### EXERCISE GOAL
What lines in the records below contain the string "Heroku"? Copy every one.

(Rendered images with source text)
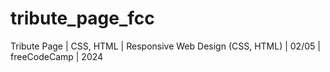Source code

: # tribute_page_fcc
Tribute Page | CSS, HTML | Responsive Web Design (CSS, HTML) | 02/05 | freeCodeCamp | 2024
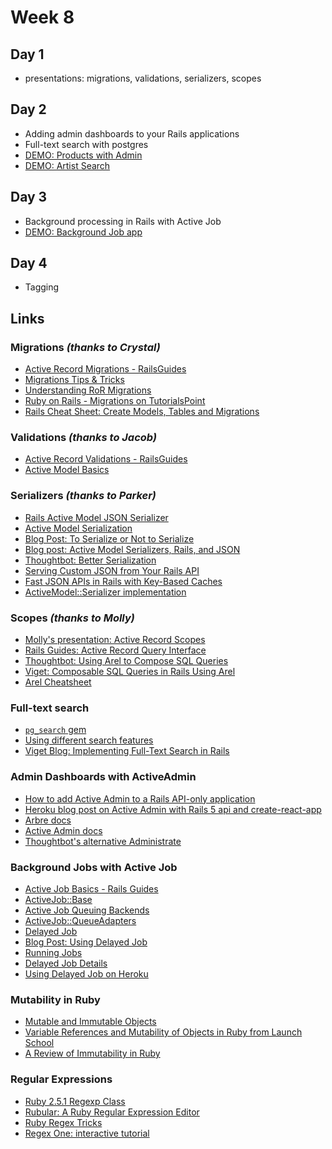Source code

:# Week 8

## Day 1

- presentations: migrations, validations, serializers, scopes

## Day 2

- Adding admin dashboards to your Rails applications
- Full-text search with postgres
- [DEMO: Products with Admin](notes/products-admin)
- [DEMO: Artist Search](notes/search-app)

## Day 3

- Background processing in Rails with Active Job
- [DEMO: Background Job app](notes/report-job)

## Day 4

- Tagging

## Links

### Migrations _(thanks to Crystal)_

- [Active Record Migrations - RailsGuides](http://guides.rubyonrails.org/active_record_migrations.html)
- [Migrations Tips & Tricks](https://medium.com/into-the-forest/rails-migrations-tricks-guide-code-cheatsheet-included-dca935354f22)
- [Understanding RoR Migrations](https://www.culttt.com/2015/10/07/understanding-ruby-on-rails-migrations/)
- [Ruby on Rails - Migrations on TutorialsPoint](https://www.tutorialspoint.com/ruby-on-rails/rails-migrations.htm)
- [Rails Cheat Sheet: Create Models, Tables and Migrations](https://www.ralfebert.de/snippets/ruby-rails/models-tables-migrations-cheat-sheet/)

### Validations _(thanks to Jacob)_

- [Active Record Validations - RailsGuides](http://guides.rubyonrails.org/active_record_validations.html)
- [Active Model Basics](http://guides.rubyonrails.org/active_model_basics.html)

### Serializers _(thanks to Parker)_

- [Rails Active Model JSON Serializer](http://api.rubyonrails.org/classes/ActiveModel/Serializers/JSON.html)
- [Active Model Serialization](http://api.rubyonrails.org/classes/ActiveModel/Serialization.html)
- [Blog Post: To Serialize or Not to Serialize](http://vaidehijoshi.github.io/blog/2015/06/23/to-serialize-or-not-to-serialize-activemodel-serializers/)
- [Blog post: Active Model Serializers, Rails, and JSON](https://www.sitepoint.com/active-model-serializers-rails-and-json-oh-my/)
- [Thoughtbot: Better Serialization](https://robots.thoughtbot.com/better-serialization-less-as-json)
- [Serving Custom JSON from Your Rails API](https://www.engineyard.com/blog/active-model-serializers)
- [Fast JSON APIs in Rails with Key-Based Caches](https://robots.thoughtbot.com/fast-json-apis-in-rails-with-key-based-caches-and)
- [ActiveModel::Serializer implementation](https://github.com/rails-api/active_model_serializers)

### Scopes _(thanks to Molly)_

- [Molly's presentation: Active Record Scopes](https://hackmd.io/s/BJ5iVeilX#Why-are-scopes-awesome)
- [Rails Guides: Active Record Query Interface](http://guides.rubyonrails.org/active_record_querying.html#scopes)
- [Thoughtbot: Using Arel to Compose SQL Queries](https://robots.thoughtbot.com/using-arel-to-compose-sql-queries)
- [Viget: Composable SQL Queries in Rails Using Arel](https://www.viget.com/articles/composable-sql-queries-in-rails-using-arel/)
- [Arel Cheatsheet](https://devhints.io/arel)

### Full-text search

- [`pg_search` gem](https://github.com/Casecommons/pg_search)
- [Using different search features](https://github.com/Casecommons/pg_search#searching-using-different-search-features)
- [Viget Blog: Implementing Full-Text Search in Rails](https://www.viget.com/articles/implementing-full-text-search-in-rails-with-postgres/)

### Admin Dashboards with ActiveAdmin

- [How to add Active Admin to a Rails API-only application](http://www.carlosramireziii.com/how-to-add-active-admin-to-a-rails-5-api-application.html)
- [Heroku blog post on Active Admin with Rails 5 api and create-react-app](https://blog.heroku.com/a-rock-solid-modern-web-stack)
- [Arbre docs](https://activeadmin.github.io/arbre/)
- [Active Admin docs](https://activeadmin.info/)
- [Thoughtbot's alternative Administrate](https://github.com/thoughtbot/administrate)

### Background Jobs with Active Job

- [Active Job Basics - Rails Guides](http://guides.rubyonrails.org/active_job_basics.html)
- [ActiveJob::Base](http://api.rubyonrails.org/classes/ActiveJob/Base.html)
- [Active Job Queuing Backends](http://edgeguides.rubyonrails.org/active_job_basics.html#backends)
- [ActiveJob::QueueAdapters](http://edgeapi.rubyonrails.org/classes/ActiveJob/QueueAdapters.html)
- [Delayed Job](https://github.com/collectiveidea/delayed_job)
- [Blog Post: Using Delayed Job](http://bica.co/2015/03/08/howto-using-activejob-with-delayedjob/)
- [Running Jobs](https://github.com/collectiveidea/delayed_job#running-jobs)
- [Delayed Job Details](https://github.com/collectiveidea/delayed_job#gory-details)
- [Using Delayed Job on Heroku](https://devcenter.heroku.com/articles/delayed-job)

### Mutability in Ruby

- [Mutable and Immutable Objects](http://rubylearning.com/satishtalim/mutable_and_immutable_objects.html)
- [Variable References and Mutability of Objects in Ruby from Launch School](https://launchschool.com/blog/references-and-mutability-in-ruby)
- [A Review of Immutability in Ruby](https://www.rubypigeon.com/posts/a-review-of-immutability-in-ruby/)

### Regular Expressions

- [Ruby 2.5.1 Regexp Class](https://ruby-doc.org/core-2.5.1/Regexp.html)
- [Rubular: A Ruby Regular Expression Editor](http://www.rubular.com/)
- [Ruby Regex Tricks](http://blog.honeybadger.io/ruby-regex-tricks/  )
- [Regex One: interactive tutorial](https://regexone.com/)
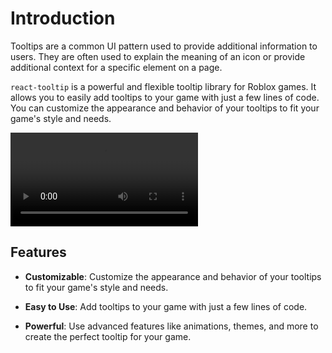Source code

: # Introduction

Tooltips are a common UI pattern used to provide additional information to users. They are often used to explain the meaning of an icon or provide additional context for a specific element on a page.

`react-tooltip` is a powerful and flexible tooltip library for Roblox games. It allows you to easily add tooltips to your game with just a few lines of code. You can customize the appearance and behavior of your tooltips to fit your game's style and needs.

![Tooltip Example](/public/videos/demo1.mp4)

## Features

-   **Customizable**: Customize the appearance and behavior of your tooltips to fit your game's style and needs.

-   **Easy to Use**: Add tooltips to your game with just a few lines of code.

-   **Powerful**: Use advanced features like animations, themes, and more to create the perfect tooltip for your game.
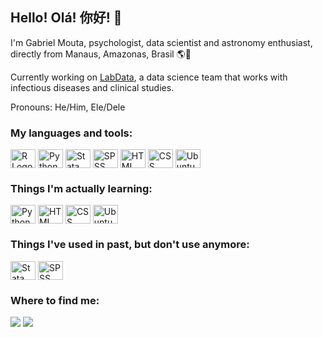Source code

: ## Hello! Olá! 你好! 👋

I'm Gabriel Mouta, psychologist, data scientist and astronomy enthusiast, directly from Manaus, Amazonas, Brasil 🌎🌌


Currently working on <a href="https://www.instagram.com/labdatamanaus/">LabData</a>, a data science team that works with infectious diseases and clinical studies.

Pronouns: He/Him, Ele/Dele

### My languages and tools:
<div style="display: inline_block">
  
  <img align="center" alt="R Logo" height="30" width="40" src="https://cdn.jsdelivr.net/gh/devicons/devicon/icons/rstudio/rstudio-original.svg">
  <img align="center" alt="Python Logo" height="30" width="40" src="https://cdn.jsdelivr.net/gh/devicons/devicon/icons/python/python-original.svg">
  <img align="center" alt="Stata  Logo" height="30" width="40" src="https://www.stata.com/includes/images/stata-logo-blue.svg">
  <img align="center" alt="SPSS  Logo" height="30" width="40" src="https://cdn.jsdelivr.net/gh/devicons/devicon/icons/spss/spss-plain.svg">
  <img align="center" alt="HTML Logo" height="30" width="40" src="https://cdn.jsdelivr.net/gh/devicons/devicon/icons/html5/html5-original.svg">
  <img align="center" alt="CSS  Logo" height="30" width="40" src="https://cdn.jsdelivr.net/gh/devicons/devicon/icons/css3/css3-original.svg">
  <img align="center" alt="Ubuntu Logo" height="30" width="40" src="https://cdn.jsdelivr.net/gh/devicons/devicon/icons/ubuntu/ubuntu-plain.svg">

</div>

### Things I'm actually learning:

<div style="display: inline_block">
  <img align="center" alt="Python Logo" height="30" width="40" src="https://cdn.jsdelivr.net/gh/devicons/devicon/icons/python/python-original.svg">
  <img align="center" alt="HTML Logo" height="30" width="40" src="https://cdn.jsdelivr.net/gh/devicons/devicon/icons/html5/html5-original.svg">
  <img align="center" alt="CSS  Logo" height="30" width="40" src="https://cdn.jsdelivr.net/gh/devicons/devicon/icons/css3/css3-original.svg">
  <img align="center" alt="Ubuntu Logo" height="30" width="40" src="https://cdn.jsdelivr.net/gh/devicons/devicon/icons/ubuntu/ubuntu-plain.svg">

</div>

### Things I've used in past, but don't use anymore:

<div style="display: inline_block">
    <img align="center" alt="Stata  Logo" height="30" width="40" src="https://www.stata.com/includes/images/stata-logo-blue.svg">
  <img align="center" alt="SPSS  Logo" height="30" width="40" src="https://cdn.jsdelivr.net/gh/devicons/devicon/icons/spss/spss-plain.svg">
</div>

 ### Where to find me:
<div>
  <a href="https://www.linkedin.com/in/gabrielmouta/" target="_blank"><img src="https://img.shields.io/badge/-LinkedIn-%230077B5?style=for-the-badge&logo=linkedin&logoColor=white" target="_blank"></a> 
  <a href = "mailto:gdsmbm@gmail.com"><img src="https://img.shields.io/badge/-Gmail-%23333?style=for-the-badge&logo=gmail&logoColor=white" target="_blank"></a>
 
</div>
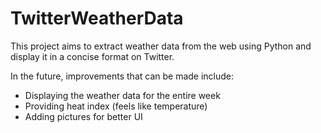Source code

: # TwitterWeatherData


This project aims to extract weather data from the web using Python and display it in a concise format on Twitter.

In the future, improvements that can be made include:
  * Displaying the weather data for the entire week
  * Providing heat index (feels like temperature)
  * Adding pictures for better UI 
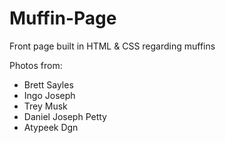 # Muffin-Page
Front page built in HTML &amp; CSS regarding muffins


Photos from:
- Brett Sayles
- Ingo Joseph
- Trey Musk
- Daniel Joseph Petty
- Atypeek Dgn
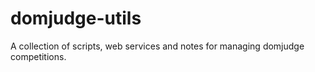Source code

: # domjudge-utils

A collection of scripts, web services and notes for managing domjudge competitions.
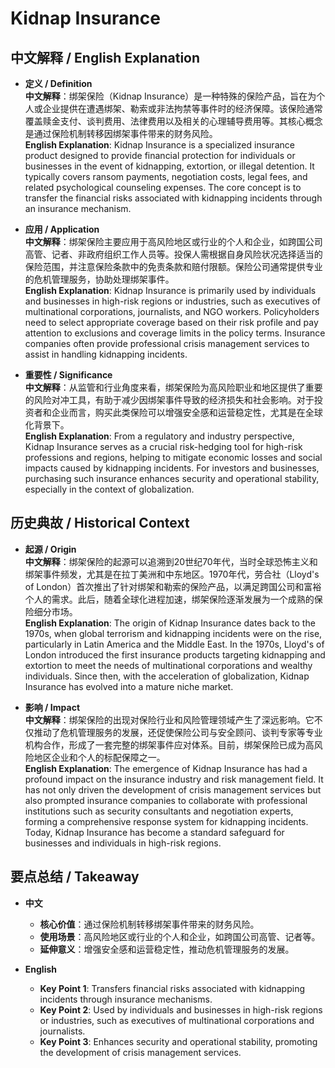 # Kidnap Insurance

## 中文解释 / English Explanation

* **定义 / Definition**  
  **中文解释**：绑架保险（Kidnap Insurance）是一种特殊的保险产品，旨在为个人或企业提供在遭遇绑架、勒索或非法拘禁等事件时的经济保障。该保险通常覆盖赎金支付、谈判费用、法律费用以及相关的心理辅导费用等。其核心概念是通过保险机制转移因绑架事件带来的财务风险。  
  **English Explanation**: Kidnap Insurance is a specialized insurance product designed to provide financial protection for individuals or businesses in the event of kidnapping, extortion, or illegal detention. It typically covers ransom payments, negotiation costs, legal fees, and related psychological counseling expenses. The core concept is to transfer the financial risks associated with kidnapping incidents through an insurance mechanism.

* **应用 / Application**  
  **中文解释**：绑架保险主要应用于高风险地区或行业的个人和企业，如跨国公司高管、记者、非政府组织工作人员等。投保人需根据自身风险状况选择适当的保险范围，并注意保险条款中的免责条款和赔付限额。保险公司通常提供专业的危机管理服务，协助处理绑架事件。  
  **English Explanation**: Kidnap Insurance is primarily used by individuals and businesses in high-risk regions or industries, such as executives of multinational corporations, journalists, and NGO workers. Policyholders need to select appropriate coverage based on their risk profile and pay attention to exclusions and coverage limits in the policy terms. Insurance companies often provide professional crisis management services to assist in handling kidnapping incidents.

* **重要性 / Significance**  
  **中文解释**：从监管和行业角度来看，绑架保险为高风险职业和地区提供了重要的风险对冲工具，有助于减少因绑架事件导致的经济损失和社会影响。对于投资者和企业而言，购买此类保险可以增强安全感和运营稳定性，尤其是在全球化背景下。  
  **English Explanation**: From a regulatory and industry perspective, Kidnap Insurance serves as a crucial risk-hedging tool for high-risk professions and regions, helping to mitigate economic losses and social impacts caused by kidnapping incidents. For investors and businesses, purchasing such insurance enhances security and operational stability, especially in the context of globalization.

## 历史典故 / Historical Context

* **起源 / Origin**  
  **中文解释**：绑架保险的起源可以追溯到20世纪70年代，当时全球恐怖主义和绑架事件频发，尤其是在拉丁美洲和中东地区。1970年代，劳合社（Lloyd's of London）首次推出了针对绑架和勒索的保险产品，以满足跨国公司和富裕个人的需求。此后，随着全球化进程加速，绑架保险逐渐发展为一个成熟的保险细分市场。  
  **English Explanation**: The origin of Kidnap Insurance dates back to the 1970s, when global terrorism and kidnapping incidents were on the rise, particularly in Latin America and the Middle East. In the 1970s, Lloyd's of London introduced the first insurance products targeting kidnapping and extortion to meet the needs of multinational corporations and wealthy individuals. Since then, with the acceleration of globalization, Kidnap Insurance has evolved into a mature niche market.

* **影响 / Impact**  
  **中文解释**：绑架保险的出现对保险行业和风险管理领域产生了深远影响。它不仅推动了危机管理服务的发展，还促使保险公司与安全顾问、谈判专家等专业机构合作，形成了一套完整的绑架事件应对体系。目前，绑架保险已成为高风险地区企业和个人的标配保障之一。  
  **English Explanation**: The emergence of Kidnap Insurance has had a profound impact on the insurance industry and risk management field. It has not only driven the development of crisis management services but also prompted insurance companies to collaborate with professional institutions such as security consultants and negotiation experts, forming a comprehensive response system for kidnapping incidents. Today, Kidnap Insurance has become a standard safeguard for businesses and individuals in high-risk regions.

## 要点总结 / Takeaway

* **中文**  
  - **核心价值**：通过保险机制转移绑架事件带来的财务风险。  
  - **使用场景**：高风险地区或行业的个人和企业，如跨国公司高管、记者等。  
  - **延伸意义**：增强安全感和运营稳定性，推动危机管理服务的发展。

* **English**  
  - **Key Point 1**: Transfers financial risks associated with kidnapping incidents through insurance mechanisms.  
  - **Key Point 2**: Used by individuals and businesses in high-risk regions or industries, such as executives of multinational corporations and journalists.  
  - **Key Point 3**: Enhances security and operational stability, promoting the development of crisis management services.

### RESULT
- [Heroku blog post on Active Admin with Rails 5 api and create-react-app](https://blog.heroku.com/a-rock-solid-modern-web-stack)
- [Using Delayed Job on Heroku](https://devcenter.heroku.com/articles/delayed-job)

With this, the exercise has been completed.